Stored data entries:

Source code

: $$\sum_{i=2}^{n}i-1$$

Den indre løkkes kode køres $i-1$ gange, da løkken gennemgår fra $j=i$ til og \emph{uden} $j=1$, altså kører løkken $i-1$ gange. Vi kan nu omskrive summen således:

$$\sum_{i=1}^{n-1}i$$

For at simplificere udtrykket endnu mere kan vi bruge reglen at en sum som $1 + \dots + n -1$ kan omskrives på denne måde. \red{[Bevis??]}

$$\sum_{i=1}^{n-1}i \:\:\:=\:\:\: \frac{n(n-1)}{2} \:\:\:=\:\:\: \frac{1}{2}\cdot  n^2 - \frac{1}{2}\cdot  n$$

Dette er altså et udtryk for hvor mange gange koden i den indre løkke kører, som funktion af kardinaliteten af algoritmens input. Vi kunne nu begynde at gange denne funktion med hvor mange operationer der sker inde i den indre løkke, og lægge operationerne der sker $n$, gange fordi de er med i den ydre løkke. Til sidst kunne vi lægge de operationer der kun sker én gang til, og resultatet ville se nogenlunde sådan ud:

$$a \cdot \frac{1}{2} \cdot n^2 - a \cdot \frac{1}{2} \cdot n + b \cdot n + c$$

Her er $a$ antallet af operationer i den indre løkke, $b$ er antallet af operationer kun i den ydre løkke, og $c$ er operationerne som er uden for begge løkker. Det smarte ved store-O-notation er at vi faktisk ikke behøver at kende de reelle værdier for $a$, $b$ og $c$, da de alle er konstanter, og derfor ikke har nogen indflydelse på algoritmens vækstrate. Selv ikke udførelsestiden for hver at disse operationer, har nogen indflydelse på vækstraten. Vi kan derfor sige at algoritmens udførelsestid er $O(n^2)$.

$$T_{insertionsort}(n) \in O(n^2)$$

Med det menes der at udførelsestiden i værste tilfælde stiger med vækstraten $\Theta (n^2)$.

## What the task asks
Among the entries above, locate the lines containing "Den indre løkkes" and "b \cdot n + c$$", and transcribe exactly those two lines and all lines between.

## Written solution
Den indre løkkes kode køres $i-1$ gange, da løkken gennemgår fra $j=i$ til og \emph{uden} $j=1$, altså kører løkken $i-1$ gange. Vi kan nu omskrive summen således:

$$\sum_{i=1}^{n-1}i$$

For at simplificere udtrykket endnu mere kan vi bruge reglen at en sum som $1 + \dots + n -1$ kan omskrives på denne måde. \red{[Bevis??]}

$$\sum_{i=1}^{n-1}i \:\:\:=\:\:\: \frac{n(n-1)}{2} \:\:\:=\:\:\: \frac{1}{2}\cdot  n^2 - \frac{1}{2}\cdot  n$$

Dette er altså et udtryk for hvor mange gange koden i den indre løkke kører, som funktion af kardinaliteten af algoritmens input. Vi kunne nu begynde at gange denne funktion med hvor mange operationer der sker inde i den indre løkke, og lægge operationerne der sker $n$, gange fordi de er med i den ydre løkke. Til sidst kunne vi lægge de operationer der kun sker én gang til, og resultatet ville se nogenlunde sådan ud:

$$a \cdot \frac{1}{2} \cdot n^2 - a \cdot \frac{1}{2} \cdot n + b \cdot n + c$$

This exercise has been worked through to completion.